Dans le document, daté du 16 décembre 1752, le prince écrit explicitement : “Et en mon nom, vous paierez ces cinquante ducats au Magnifique Giuseppe Sanmartino contre la statue de Notre Seigneur mort couverte d’un voile de marbre…”. Toujours dans les lettres envoyées au physicien Jean-Antoine Nollet et à l’académicien de la Crusca Giovanni Giraldi, le prince décrit le linceul transparent comme “créé à partir du même bloc que la statue“. Giangiuseppe Origlia, le principal biographe du XVIIIe siècle de Di Sangro, précise aussi que le Christ est “entièrement recouvert d’un voile transparent du même marbre“.

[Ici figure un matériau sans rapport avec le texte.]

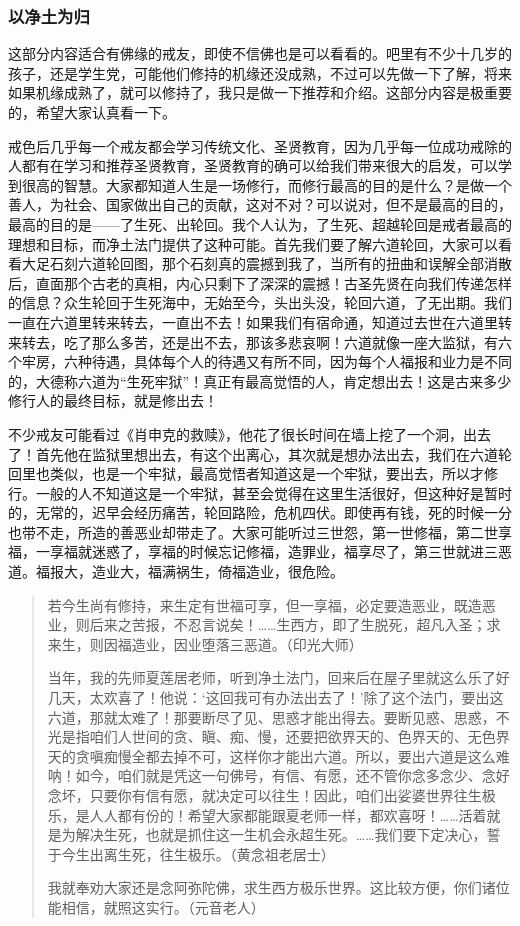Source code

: \subsubsection{以净土为归}

这部分内容适合有佛缘的戒友，即使不信佛也是可以看看的。吧里有不少十几岁的孩子，还是学生党，可能他们修持的机缘还没成熟，不过可以先做一下了解，将来如果机缘成熟了，就可以修持了，我只是做一下推荐和介绍。这部分内容是极重要的，希望大家认真看一下。

戒色后几乎每一个戒友都会学习传统文化、圣贤教育，因为几乎每一位成功戒除的人都有在学习和推荐圣贤教育，圣贤教育的确可以给我们带来很大的启发，可以学到很高的智慧。大家都知道人生是一场修行，而修行最高的目的是什么？是做一个善人，为社会、国家做出自己的贡献，这对不对？可以说对，但不是最高的目的，最高的目的是——了生死、出轮回。我个人认为，了生死、超越轮回是戒者最高的理想和目标，而净土法门提供了这种可能。首先我们要了解六道轮回，大家可以看看大足石刻六道轮回图，那个石刻真的震撼到我了，当所有的扭曲和误解全部消散后，直面那个古老的真相，内心只剩下了深深的震撼！古圣先贤在向我们传递怎样的信息？众生轮回于生死海中，无始至今，头出头没，轮回六道，了无出期。我们一直在六道里转来转去，一直出不去！如果我们有宿命通，知道过去世在六道里转来转去，吃了那么多苦，还是出不去，那该多悲哀啊！六道就像一座大监狱，有六个牢房，六种待遇，具体每个人的待遇又有所不同，因为每个人福报和业力是不同的，大德称六道为“生死牢狱”！真正有最高觉悟的人，肯定想出去！这是古来多少修行人的最终目标，就是修出去！

不少戒友可能看过《肖申克的救赎》，他花了很长时间在墙上挖了一个洞，出去了！首先他在监狱里想出去，有这个出离心，其次就是想办法出去，我们在六道轮回里也类似，也是一个牢狱，最高觉悟者知道这是一个牢狱，要出去，所以才修行。一般的人不知道这是一个牢狱，甚至会觉得在这里生活很好，但这种好是暂时的，无常的，迟早会经历痛苦，轮回路险，危机四伏。即使再有钱，死的时候一分也带不走，所造的善恶业却带走了。大家可能听过三世怨，第一世修福，第二世享福，一享福就迷惑了，享福的时候忘记修福，造罪业，福享尽了，第三世就进三恶道。福报大，造业大，福满祸生，倚福造业，很危险。

\begin{quotation}
    若今生尚有修持，来生定有世福可享，但一享福，必定要造恶业，既造恶业，则后来之苦报，不忍言说矣！……生西方，即了生脱死，超凡入圣；求来生，则因福造业，因业堕落三恶道。（印光大师）

    当年，我的先师夏莲居老师，听到净土法门，回来后在屋子里就这么乐了好几天，太欢喜了！他说：‘这回我可有办法出去了！’除了这个法门，要出这六道，那就太难了！那要断尽了见、思惑才能出得去。要断见惑、思惑，不光是指咱们人世间的贪、瞋、痴、慢，还要把欲界天的、色界天的、无色界天的贪嗔痴慢全都去掉不可，这样你才能出六道。所以，要出六道是这么难呐！如今，咱们就是凭这一句佛号，有信、有愿，还不管你念多念少、念好念坏，只要你有信有愿，就决定可以往生！因此，咱们出娑婆世界往生极乐，是人人都有份的！希望大家都能跟夏老师一样，都欢喜呀！……活着就是为解决生死，也就是抓住这一生机会永超生死。……我们要下定决心，誓于今生出离生死，往生极乐。（黄念祖老居士）

    我就奉劝大家还是念阿弥陀佛，求生西方极乐世界。这比较方便，你们诸位能相信，就照这实行。（元音老人）
\end{quotation}

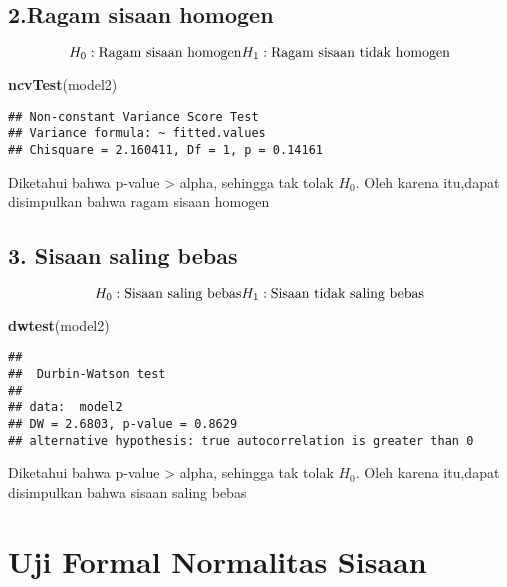 \documentclass[
]{article}
\newenvironment{Shaded}{\begin{snugshade}}{\end{snugshade}}
\newcommand{\FunctionTok}[1]{\textcolor[rgb]{0.13,0.29,0.53}{\textbf{#1}}}
\newcommand{\NormalTok}[1]{#1}
\begin{document}
\hypertarget{ragam-sisaan-homogen-1}{%
\subsection{2.Ragam sisaan homogen}\label{ragam-sisaan-homogen-1}}

\[
H_0 : \text{Ragam sisaan homogen}\\H_1 : \text{Ragam sisaan tidak homogen}
\]

\begin{Shaded}
\begin{Highlighting}[]
\FunctionTok{ncvTest}\NormalTok{(model2)}
\end{Highlighting}
\end{Shaded}

\begin{verbatim}
## Non-constant Variance Score Test 
## Variance formula: ~ fitted.values 
## Chisquare = 2.160411, Df = 1, p = 0.14161
\end{verbatim}

Diketahui bahwa p-value \textgreater{} alpha, sehingga tak tolak
\(H_0\). Oleh karena itu,dapat disimpulkan bahwa ragam sisaan homogen

\hypertarget{sisaan-saling-bebas-1}{%
\subsection{3. Sisaan saling bebas}\label{sisaan-saling-bebas-1}}

\[
H_0 : \text{Sisaan saling bebas}\\H_1 : \text{Sisaan tidak saling bebas}
\]

\begin{Shaded}
\begin{Highlighting}[]
\FunctionTok{dwtest}\NormalTok{(model2)}
\end{Highlighting}
\end{Shaded}

\begin{verbatim}
## 
##  Durbin-Watson test
## 
## data:  model2
## DW = 2.6803, p-value = 0.8629
## alternative hypothesis: true autocorrelation is greater than 0
\end{verbatim}

Diketahui bahwa p-value \textgreater{} alpha, sehingga tak tolak
\(H_0\). Oleh karena itu,dapat disimpulkan bahwa sisaan saling bebas

\hypertarget{uji-formal-normalitas-sisaan-1}{%
\section{Uji Formal Normalitas
Sisaan}\label{uji-formal-normalitas-sisaan-1}}
\end{document}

UN CHEF-D’ŒUVRE D’UN SEUL BLOC DE MARBRE

Le Christ voilé est donc une perle de l’art baroque que nous devons exclusivement au ciseau très inspiré de Sanmartino et à la confiance accordée par son maître d’ouvrage. Le fait que l’œuvre ait été réalisée à partir d’un seul bloc de marbre, sans l’aide d’aucune ruse d’alchimiste, confère à la statue un charme encore plus grand.

La légende du voile est cependant lente à mourir. L’aura de mystère qui enveloppe le prince de Sansevero et la transparence “liquide” du linceul continuent de l’alimenter. D’ailleurs, il était dans l’intention de di Sangro – en cette occasion comme en d’autres – de susciter l’émerveillement. Ce n’est pas un hasard s’il constata lui-même que le voile en marbre était vraiment impalpable et “réalisé avec un tel talent qu’il en émerveillerait les observateurs les plus avertis“.